Cukup membutuhkan waktu bagi mereka berdua untuk menyusuri jembatan yang menegangkan itu, perlahan mereka mencapai ujung jembatan, saat itulah kekhawatiran Arrah hilang dari wajah cantiknya.

"Apakah ini kali pertama kau menyeberanginya?" Mika Bertanya

Arrah menggelengkan kepalanya perlahan. "Kenapa kau tampak khawatir?" tanya Mika lagi

"Aku mengkhawatirkan dirimu, karena ini pertama kalinya kami mebawa orang lain masuk ke Lessa" Jawab Arrah

"Arraaaaaaaaah" Belum sempat Mika kembali bertanya, sesosok makhluk berbadan bulan dengan tinggi hanya lima puluh sentimeter berlari menghampiri mereka.

Suaranya nyaring, keluar dari mulut besarnya yang mengisi hampir seluruh badannya. Dia tidak memiliki kepala yang dipisahkan oleh leher, dia sangat bulat dengan tangan yang berbentuk elips tanpa jari jemari yang menghiasinya.

Kakinya berbentuk seperti dua buah jari yang besar tanpa kuku, seluruh tubuhnya berwarna kuning berkilau hampir terlihat seperti sebuah bola lampu besar yang dapat berbicara.

"Hai Milo" Arrah menundukkan badan dan bertumpu pada kedua lututnya

"Ini untukmu" Ucap Arrah seraya menyerahkan sebuah kantung untuk Milo

"Miloooooo" Milo berlari menghampiri saudaranya yang berbaring dibawah pohon kehidupan. Mengeluarkan isi kantong dan meminumkannya untuk Lily.

Begitu Lily meminum air danau Eok pemberian Arrah, Milo pun kembali menghampiri mereka berdua "Kau, siapa nama mu?" Milo mengelilingi Mika sambil melompat-lompat kecil, sementara matanya mengamati Mika dengan seksama. Sekali-kali pandangannya mendongak keatas.

"ehmmm, aku Mika..." Meski aneh tampaknya Mika cukup terhibur dengan tingkah pongah Milo yang berlompatan seperti anak kecil, dan Milo pun tampaknya menyukai anak itu.

"Pakaianmu, akan kuberikan yang lebih baik, indah... warna apa kesukaanmu?" Milo menghentikan lompatanya dan melayang tepat dihadapan Mika. "Hitam, aku suka warna hitam" Milo meketakkan tangannya ke dada Mika, dari ujungnya mengeluarkan bola cahaya berwarna putih kebiruan yang masuk kedalam dada Mika.

Bola cahayanya membesar hingga menutupi seluruh tubuh Mika yang mengikuti bentuk tubuhnya.

Setelah beberapa saat, tubuh Mika kembali terlihat seiring dengan menghilangnya cahaya tersebut, begitupun pakaian yang dikenakan Mika, telah berganti dengan warna Hitam pekat yang sangat bagus. Bahannya seperti kulit yang menempel ketat di badan namun elastis memanjang hingga kaki yang dihiasi garis-garis tegas mengikuti bentuk tubuhnya.
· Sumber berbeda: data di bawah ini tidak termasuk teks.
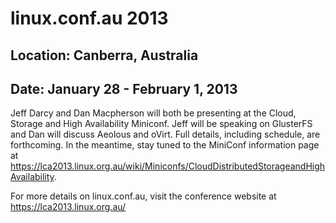 # linux.conf.au 2013
## Location: Canberra, Australia
## Date: January 28 - February 1, 2013

Jeff Darcy and Dan Macpherson will both be presenting at the Cloud, Storage and High Availability Miniconf. Jeff will be speaking on GlusterFS and Dan will discuss Aeolous and oVirt. Full details, including schedule, are forthcoming. In the meantime, stay tuned to the MiniConf information page at https://lca2013.linux.org.au/wiki/Miniconfs/CloudDistributedStorageandHighAvailability.

For more details on linux.conf.au, visit the conference website at https://lca2013.linux.org.au/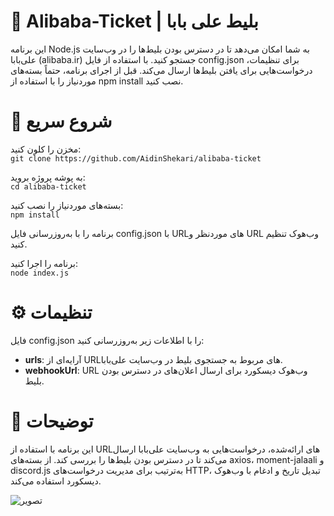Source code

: # 🎫 Alibaba-Ticket | بلیط علی بابا
این برنامه Node.js به شما امکان می‌دهد تا در دسترس بودن بلیط‌ها را در وب‌سایت علی‌بابا (alibaba.ir) جستجو کنید. با استفاده از فایل config.json برای تنظیمات، درخواست‌هایی برای یافتن بلیط‌ها ارسال می‌کند. قبل از اجرای برنامه، حتماً بسته‌های موردنیاز را با استفاده از npm install نصب کنید.

# **🚀 شروع سریع**

مخزن را کلون کنید:  
`git clone https://github.com/AidinShekari/alibaba-ticket`

به پوشه پروژه بروید:  
`cd alibaba-ticket`

بسته‌های موردنیاز را نصب کنید:  
`npm install`

برنامه را با به‌روزرسانی فایل config.json با URLهای موردنظر و URL وب‌هوک تنظیم کنید.

برنامه را اجرا کنید:  
`node index.js`

# **⚙️ تنظیمات**
فایل config.json را با اطلاعات زیر به‌روزرسانی کنید:

- **urls**: آرایه‌ای از URLهای مربوط به جستجوی بلیط در وب‌سایت علی‌بابا.
- **webhookUrl**: URL وب‌هوک دیسکورد برای ارسال اعلان‌های در دسترس بودن بلیط.

# **📝 توضیحات**
این برنامه با استفاده از URLهای ارائه‌شده، درخواست‌هایی به وب‌سایت علی‌بابا ارسال می‌کند تا در دسترس بودن بلیط‌ها را بررسی کند. از بسته‌های axios، moment-jalaali و discord.js به‌ترتیب برای مدیریت درخواست‌های HTTP، تبدیل تاریخ و ادغام با وب‌هوک دیسکورد استفاده می‌کند.

![تصویر](https://github.com/DarkZo0m/alibaba-ticket/assets/59771519/aa9dc4ed-cfc1-4fb9-9c54-3ce04407f6fc)
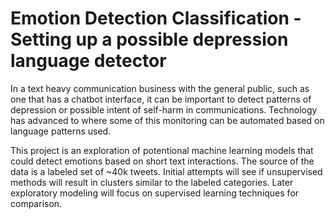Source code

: # Emotion Detection Classification - Setting up a possible depression language detector
In a text heavy communication business with the general public, such as one that has a chatbot interface, it can be important to detect patterns of depression or possible intent of self-harm in communications.  Technology has advanced to where some of this monitoring can be automated based on language patterns used. 

This project is an exploration of potentional machine learning models that could detect emotions based on short text interactions.  The source of the data is a labeled set of ~40k tweets.  Initial attempts will see if unsupervised methods will result in clusters similar to the labeled categories.  Later exploratory modeling will focus on supervised learning techniques for comparison.
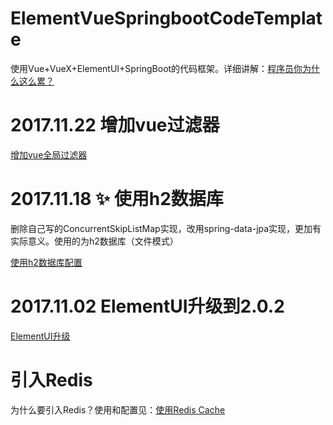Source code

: # ElementVueSpringbootCodeTemplate
使用Vue+VueX+ElementUI+SpringBoot的代码框架。详细讲解：[程序员你为什么这么累？](https://zhuanlan.zhihu.com/p/28705206)

# 2017.11.22 增加vue过滤器

[增加vue全局过滤器](vue-filter.md)

# 2017.11.18 :sparkles: 使用h2数据库

删除自己写的ConcurrentSkipListMap实现，改用spring-data-jpa实现，更加有实际意义。使用的为h2数据库（文件模式）

[使用h2数据库配置](spring-jpa-data-use-h2-database.md)

# 2017.11.02 ElementUI升级到2.0.2

[ElementUI升级](update-elementui.md)

# 引入Redis

为什么要引入Redis？使用和配置见：[使用Redis Cache](use-redis-cache.md)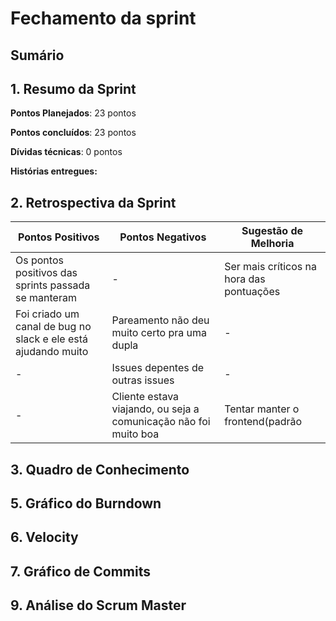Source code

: # Fechamento da sprint

## Sumário

## 1. Resumo da Sprint

__Pontos Planejados__: 23 pontos

__Pontos concluídos__: 23 pontos

__Dívidas técnicas__: 0 pontos

__Histórias entregues:__


## 2. Retrospectiva da Sprint

| Pontos Positivos | Pontos Negativos | Sugestão de Melhoria |
| ----- | ----- | ---- |
| Os pontos positivos das sprints passada se manteram | - | Ser mais críticos na hora das pontuações |
| Foi criado um canal de bug no slack e ele está ajudando muito | Pareamento não deu muito certo pra uma dupla | - |
| - | Issues depentes de outras issues | - |
| - | Cliente estava viajando, ou seja a comunicação não foi muito boa | Tentar manter o frontend(padrão 


## 3. Quadro de Conhecimento


## 5. Gráfico do Burndown


## 6. Velocity


## 7. Gráfico de Commits


## 9. Análise do Scrum Master

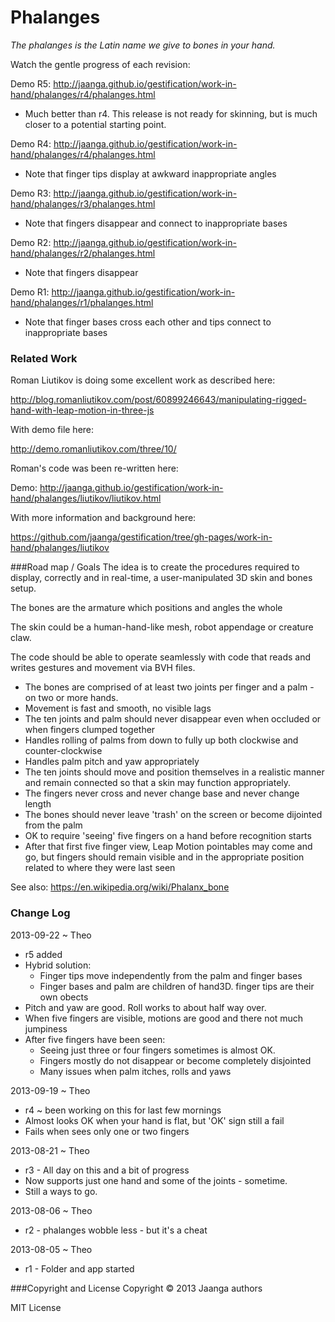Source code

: Phalanges
=========
_The phalanges is the Latin name we give to bones in your hand._


Watch the gentle progress of each revision:

Demo R5: http://jaanga.github.io/gestification/work-in-hand/phalanges/r4/phalanges.html  
- Much better than r4. This release is not ready for skinning, but is much closer to a potential starting point.

 
Demo R4: http://jaanga.github.io/gestification/work-in-hand/phalanges/r4/phalanges.html  
- Note that finger tips display at awkward inappropriate angles

Demo R3: http://jaanga.github.io/gestification/work-in-hand/phalanges/r3/phalanges.html  
- Note that fingers disappear and connect to inappropriate bases

Demo R2: http://jaanga.github.io/gestification/work-in-hand/phalanges/r2/phalanges.html  
- Note that fingers disappear

Demo R1: http://jaanga.github.io/gestification/work-in-hand/phalanges/r1/phalanges.html  
- Note that finger bases cross each other and tips connect to inappropriate bases


### Related Work
Roman Liutikov is doing some excellent work as described here:

http://blog.romanliutikov.com/post/60899246643/manipulating-rigged-hand-with-leap-motion-in-three-js

With demo file here:

http://demo.romanliutikov.com/three/10/

Roman's code was been re-written here:

Demo: http://jaanga.github.io/gestification/work-in-hand/phalanges/liutikov/liutikov.html

With more information and background here:

https://github.com/jaanga/gestification/tree/gh-pages/work-in-hand/phalanges/liutikov

 
###Road map / Goals
The idea is to create the procedures required to display, correctly and in real-time, a user-manipulated 3D skin and bones setup.

The bones are the armature which positions and angles the whole

The skin could be a human-hand-like mesh, robot appendage or creature claw.

The code should be able to operate seamlessly with code that reads and writes gestures and movement via BVH files.

* The bones are comprised of at least two joints per finger and a palm - on two or more hands.
* Movement is fast and smooth, no visible lags
* The ten joints and palm should never disappear even when occluded or when fingers clumped together
* Handles rolling of palms from down to fully up both clockwise and counter-clockwise
* Handles palm pitch and yaw appropriately 
* The ten joints should move and position themselves in a realistic manner and remain connected so that a skin may function appropriately.
* The fingers never cross and never change base and never change length
* The bones should never leave 'trash' on the screen or become dijointed from the palm
* OK to require 'seeing' five fingers on a hand before recognition starts
* After that first five finger view, Leap Motion pointables may come and go, but fingers should remain visible and in the appropriate position related to where they were last seen


See also: https://en.wikipedia.org/wiki/Phalanx_bone

### Change Log

2013-09-22 ~ Theo
* r5 added
* Hybrid solution: 
	* Finger tips move independently from the palm and finger bases
	* Finger bases and palm are children of hand3D. finger tips are their own obects
* Pitch and yaw are good. Roll works to about half way over.
* When five fingers are visible, motions are good and there not much jumpiness
* After five fingers have been seen:
	* Seeing just three or four fingers sometimes is almost OK.
	* Fingers mostly do not disappear or become completely disjointed
	* Many issues when palm itches, rolls and yaws
 
2013-09-19 ~ Theo
* r4 ~ been working on this for last few mornings
* Almost looks OK when your hand is flat, but 'OK' sign still a fail
* Fails when sees only one or two fingers

2013-08-21 ~ Theo
* r3 - All day on this and a bit of progress
* Now supports just one hand and some of the joints - sometime.
* Still a ways to go.

2013-08-06 ~ Theo
* r2 - phalanges wobble less - but it's a cheat

2013-08-05 ~ Theo
* r1 - Folder and app started


###Copyright and License
Copyright &copy; 2013 Jaanga authors

MIT License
Pakaian itu ditutupi jubah dengan bentuk sederhana namun gagah, pada setiap sikutnya memiliki potongan yang runcing berwarna hijau gelap kehitaman, sepatunya setinggi mata kaki dengan bantalan yang elastis dan ringan.

"Sekarang pakaianmu sudah sesuai" Milo tersenyum.
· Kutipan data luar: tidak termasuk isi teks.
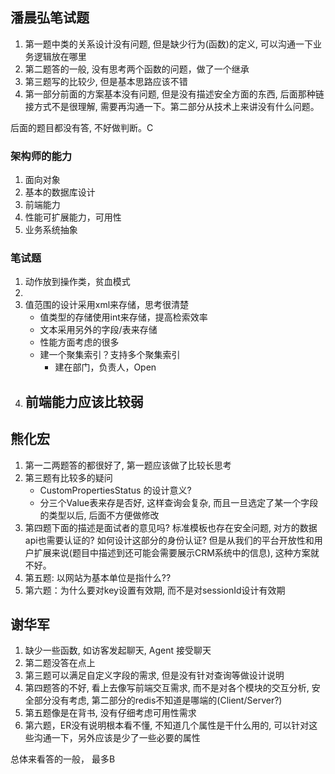 


## 潘晨弘笔试题
1. 第一题中类的关系设计没有问题, 但是缺少行为(函数)的定义, 可以沟通一下业务逻辑放在哪里
2. 第二题答的一般, 没有思考两个函数的问题，做了一个继承
3. 第三题写的比较少, 但是基本思路应该不错
4. 第一部分前面的方案基本没有问题, 但是没有描述安全方面的东西, 后面那种链接方式不是很理解, 需要再沟通一下。第二部分从技术上来讲没有什么问题。
 
后面的题目都没有答, 不好做判断。C

### 架构师的能力
1. 面向对象
2. 基本的数据库设计
3. 前端能力
4. 性能可扩展能力，可用性
5. 业务系统抽象

### 笔试题
1. 动作放到操作类，贫血模式
2. 
3. 值范围的设计采用xml来存储，思考很清楚
    - 值类型的存储使用int来存储，提高检索效率
    - 文本采用另外的字段/表来存储
    - 性能方面考虑的很多
    - 建一个聚集索引？支持多个聚集索引
        - 建在部门，负责人，Open
4. 前端能力应该比较弱
    - 

## 熊化宏
1. 第一二两题答的都很好了, 第一题应该做了比较长思考
3. 第三题有比较多的疑问
    - CustomPropertiesStatus 的设计意义?
    - 分三个Value表来存是否好, 这样查询会复杂, 而且一旦选定了某一个字段的类型以后, 后面不方便做修改
4. 第四题下面的描述是面试者的意见吗? 标准模板也存在安全问题, 对方的数据api也需要认证的? 如何设计这部分的身份认证? 但是从我们的平台开放性和用户扩展来说(题目中描述到还可能会需要展示CRM系统中的信息), 这种方案就不好。
5. 第五题: 以网站为基本单位是指什么??
6. 第六题：为什么要对key设置有效期, 而不是对sessionId设计有效期


## 谢华军
1. 缺少一些函数, 如访客发起聊天, Agent 接受聊天
2. 第二题没答在点上
3. 第三题可以满足自定义字段的需求, 但是没有针对查询等做设计说明
4. 第四题答的不好, 看上去像写前端交互需求, 而不是对各个模块的交互分析, 安全部分没有考虑, 第二部分的redis不知道是哪端的(Client/Server?)
5. 第五题像是在背书, 没有仔细考虑可用性需求
6. 第六题，ER没有说明根本看不懂, 不知道几个属性是干什么用的, 可以针对这些沟通一下，另外应该是少了一些必要的属性
 
总体来看答的一般， 最多B








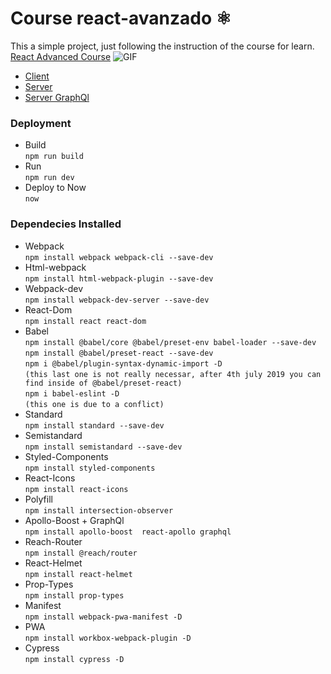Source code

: # Course react-avanzado ⚛️
This a simple project, just following the instruction of the course for learn. [React Advanced Course](https://platzi.com/cursos/react-avanzado/)
![GIF](https://user-images.githubusercontent.com/48134692/66275566-ad9ee980-e83e-11e9-9a42-120dbbfb89fa.gif)

* [Client]()
* [Server](https://petgram--now-api.now.sh)
* [Server GraphQl](https://petgram--now-api.now.sh/graphql)

### Deployment
* Build<br />
    `npm run build`
* Run<br />
    `npm run dev`
* Deploy to Now<br />
    `now`

### Dependecies Installed
* Webpack<br />
    `npm install webpack webpack-cli --save-dev`
* Html-webpack<br />
    `npm install html-webpack-plugin --save-dev`
* Webpack-dev<br />
    `npm install webpack-dev-server --save-dev`
* React-Dom<br />
    `npm install react react-dom`
* Babel<br />
    `npm install @babel/core @babel/preset-env babel-loader --save-dev`<br />
    `npm install @babel/preset-react --save-dev`<br />
    `npm i @babel/plugin-syntax-dynamic-import -D` <br /> `(this last one is not really necessar, after 4th july 2019 you can find inside of @babel/preset-react)`<br />
    `npm i babel-eslint -D` <br /> `(this one is due to a conflict)`
* Standard<br />
    `npm install standard --save-dev`
* Semistandard<br />
    `npm install semistandard --save-dev`
* Styled-Components<br />
    `npm install styled-components`
* React-Icons<br />
    `npm install react-icons`
* Polyfill<br />
    `npm install intersection-observer`
* Apollo-Boost + GraphQl<br />
    `npm install apollo-boost  react-apollo graphql`
* Reach-Router<br />
    `npm install @reach/router`
* React-Helmet<br />
    `npm install react-helmet`
* Prop-Types<br />
    `npm install prop-types`
* Manifest<br />
    `npm install webpack-pwa-manifest -D`
* PWA<br />
    `npm install workbox-webpack-plugin -D`
* Cypress<br />
    `npm install cypress -D`
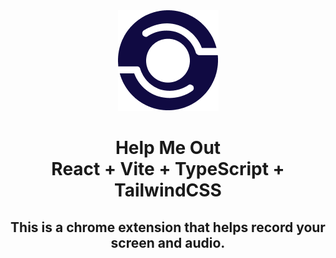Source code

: <div align="center">
<img src="public/icon-128.png" alt="logo"/>
<h1> Help Me Out<br/>React + Vite + TypeScript + TailwindCSS</h1>

<h2>
This is a chrome extension that helps record your screen and audio.
</h2>

</div>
"Eh, terima kasih... Milo" Mika tidak yakin apa dia menyukainya, karena pakaian itu tidak seperti pakaian yang umum di dunia nya, terlihat aneh meskipun dia pernah melihatnya sebelumnya... Ya! pakaian itu hampir sama seperti yang dipakai pasukan yang mengejarnya dipinggir danau semalam!
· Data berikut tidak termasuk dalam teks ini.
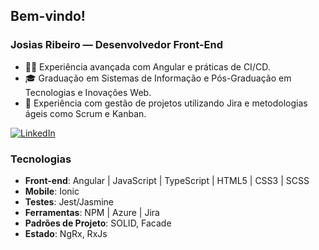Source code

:## Bem-vindo!

### Josias Ribeiro — Desenvolvedor Front-End

- 👨‍💻 Experiência avançada com Angular e práticas de CI/CD.
- 🎓 Graduação em Sistemas de Informação e Pós-Graduação em Tecnologias e Inovações Web.
- 💼 Experiência com gestão de projetos utilizando Jira e metodologias ágeis como Scrum e Kanban.

[![LinkedIn](https://img.shields.io/badge/-LinkedIn-%230077B5?style=for-the-badge&logo=linkedin&logoColor=white)](https://www.linkedin.com/in/josias-ribeiro/)

### Tecnologias
- **Front-end**: Angular | JavaScript | TypeScript | HTML5 | CSS3 | SCSS
- **Mobile**: Ionic
- **Testes**: Jest/Jasmine
- **Ferramentas**: NPM | Azure | Jira
- **Padrões de Projeto**: SOLID, Facade
- **Estado**: NgRx, RxJs

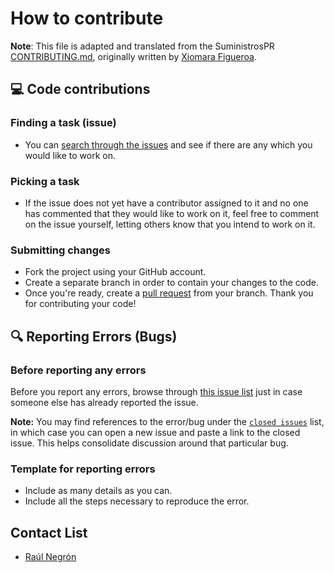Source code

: # How to contribute

__Note__: This file is adapted and translated from the SuministrosPR [CONTRIBUTING.md](https://github.com/Code4PuertoRico/suministrospr/blob/master/CONTRIBUTING.md), originally written by [Xiomara Figueroa](https://github.com/Xiomara7).

## 💻 Code contributions

### Finding a task (issue)

* You can [search through the issues](https://github.com/Code4PuertoRico/municipios-api/issues) and see if there are any which you would like to work on.

### Picking a task
- If the issue does not yet have a contributor assigned to it and no one has commented that they would like to work on it, feel free to comment on the issue yourself, letting others know that you intend to work on it.


### Submitting changes
- Fork the project using your GitHub account.
- Create a separate branch in order to contain your changes to the code.
- Once you're ready, create a [pull request](https://help.github.com/en/articles/creating-a-pull-request) from your branch. Thank you for contributing your code!

## 🔍 Reporting Errors (Bugs)

### Before reporting any errors

Before you report any errors, browse through [this issue list](https://github.com/Code4PuertoRico/municipios-api/issues?q=is%3Aissue+label%3Abug) just in case someone else has already reported the issue.

**Note:** You may find references to the error/bug under the [`closed issues`](https://github.com/Code4PuertoRico/municipios-api/issues?q=is%3Aissue+is%3Aclosed) list, in which case you can open a new issue and paste a link to the closed issue. This helps consolidate discussion around that particular bug.

### Template for reporting errors
- Include as many details as you can.
- Include all the steps necessary to reproduce the error.

## Contact List
- [Raúl Negrón](https://twitter.com/rucury)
Dibalik punggungnya terdapat sepasang lubang segaris yang memanjang ke bawah disisi kanan dan kiri tepat di tulang belikat.

Sementara untuk alasnya, sebuah sepatu boots tinggi dengan tapak yang beralur, dihiasi dua lipatan runcing yang memanjang di masing-masing sisi kiri dan kanannya. Meski terlihat aneh, namun sepatu ini sangat nyaman buat Mika.

Setelahnya tanpa mengucapkan apapun Milo pun berbalik menghampiri Lily yang masih terbaring.

"Milo dan Lily sudah ada sejak masa penciptaan, dan mereka terpaksa melarikan diri karena diburu oleh Ukorian" Ujar Arrah sambil memandangi mereka di kejauhan.

"Sebaiknya kita tinggalkan Milo dan Lily untuk beristirahat" Ucap Arrah melangkahkan kakinya keluar.